↓↓↓

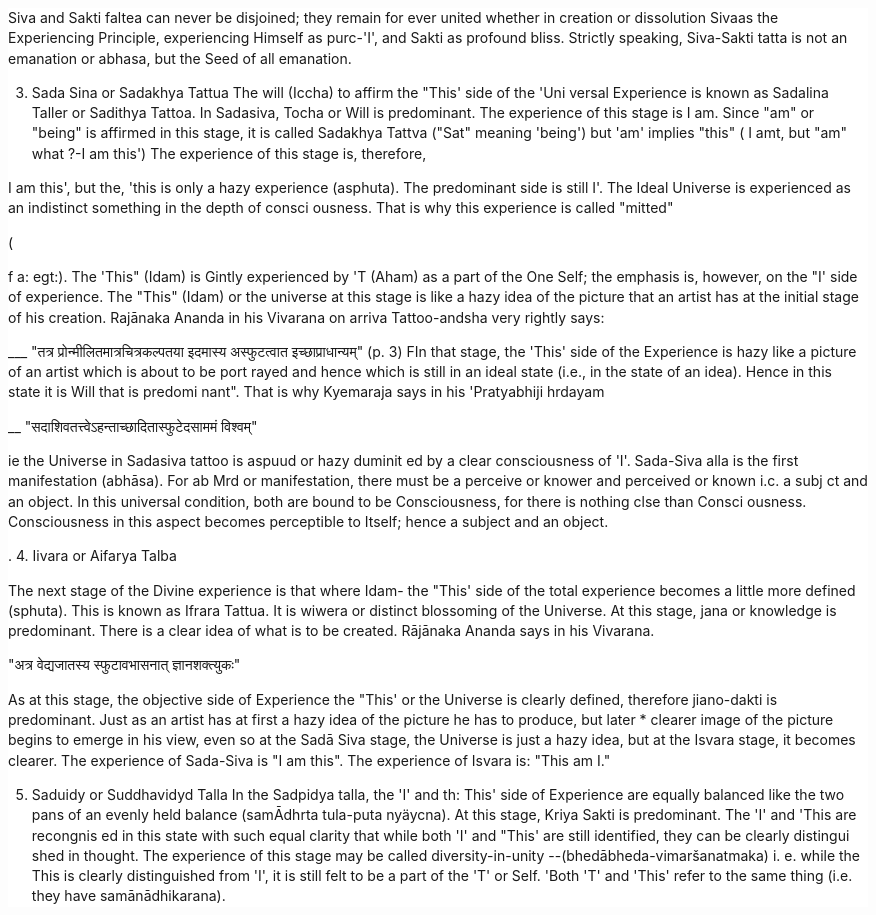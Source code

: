 Siva and Sakti faltea can never be disjoined; they remain for ever united whether in creation or dissolution Sivaas the Experiencing Principle, experiencing Himself as purc-'I', and Sakti as profound bliss. Strictly speaking, Siva-Sakti tatta is not an emanation or abhasa, but the Seed of all emanation. 

3. Sada Sina or Sadakhya Tattua The will (Iccha) to affirm the "This' side of the 'Uni versal Experience is known as Sadalina Taller or Sadithya Tattoa. In Sadasiva, Tocha or Will is predominant. The experience of this stage is I am. Since "am" or "being" is affirmed in this stage, it is called Sadakhya Tattva ("Sat" meaning 'being') but 'am' implies "this" ( I amt, but "am" what ?-I am this') The experience of this stage is, therefore, 

I am this', but the, 'this is only a hazy experience (asphuta). The predominant side is still I'. The Ideal Universe is experienced as an indistinct something in the depth of consci ousness. That is why this experience is called "mitted" 

( 

f a: egt:). The 'This" (Idam) is Gintly experienced by 'T (Aham) as a part of the One Self; the emphasis is, however, on the "I' side of experience. The "This" (Idam) or the universe at this stage is like a hazy idea of the picture that an artist has at the initial stage of his creation. Rajānaka Ananda in his Vivarana on arriva Tattoo-andsha very rightly says: 

___ "तत्र प्रोन्मीलितमात्रचित्रकल्पतया इदमास्य अस्फुटत्वात इच्छाप्राधान्यम्" (p. 3) FIn that stage, the 'This' side of the Experience is hazy like a picture of an artist which is about to be port rayed and hence which is still in an ideal state (i.e., in the state of an idea). Hence in this state it is Will that is predomi nant". That is why Kyemaraja says in his 'Pratyabhiji hrdayam 

__ "सदाशिवतत्त्वेऽहन्ताच्छादितास्फुटेदसाममं विश्वम्" 

ie the Universe in Sadasiva tattoo is aspuud or hazy duminit ed by a clear consciousness of 'I'. Sada-Siva alla is the first manifestation (abhāsa). For ab Mrd or manifestation, there must be a perceive or knower and perceived or known i.c. a subj ct and an object. In this universal condition, both are bound to be Consciousness, for there is nothing clse than Consci ousness. Consciousness in this aspect becomes perceptible to Itself; hence a subject and an object. 

. 4. Iivara or Aifarya Talba 

The next stage of the Divine experience is that where Idam- the "This' side of the total experience becomes a little more defined (sphuta). This is known as Ifrara Tattua. It is wiwera or distinct blossoming of the Universe. At this stage, jana or knowledge is predominant. There is a clear idea of what is to be created. Rājānaka Ananda says in his Vivarana. 

"अत्र वेद्यजातस्य स्फुटावभासनात् ज्ञानशक्त्युकः" 

As at this stage, the objective side of Experience the "This' or the Universe is clearly defined, therefore jiano-dakti is predominant. Just as an artist has at first a hazy idea of the picture he has to produce, but later * clearer image of the picture begins to emerge in his view, even so at the Sadā Siva stage, the Universe is just a hazy idea, but at the Isvara stage, it becomes clearer. The experience of Sada-Siva is "I am this". The experience of Isvara is: "This am I." 

5. Saduidy or Suddhavidyd Talla In the Sadpidya talla, the 'I' and th: This' side of Experience are equally balanced like the two pans of an evenly held balance (samĀdhrta tula-puta nyäycna). At this stage, Kriya Sakti is predominant. The 'I' and 'This are recongnis ed in this state with such equal clarity that while both 'I' and "This' are still identified, they can be clearly distingui shed in thought. The experience of this stage may be called diversity-in-unity --(bhedābheda-vimaršanatmaka) i. e. while the This is clearly distinguished from 'I', it is still felt to be a part of the 'T' or Self. 'Both 'T' and 'This' refer to the same thing (i.e. they have samānādhikarana).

↑↑↑

■ EXERCISE INSTRUCTIONS
Only lines go in the copy, not pictures. Transcribe exactly from the start of the listing through the line containing "of all emanation.".

■ EXERCISE OUTPUT
Source code

: Siva and Sakti faltea can never be disjoined; they remain for ever united whether in creation or dissolution Sivaas the Experiencing Principle, experiencing Himself as purc-'I', and Sakti as profound bliss. Strictly speaking, Siva-Sakti tatta is not an emanation or abhasa, but the Seed of all emanation. 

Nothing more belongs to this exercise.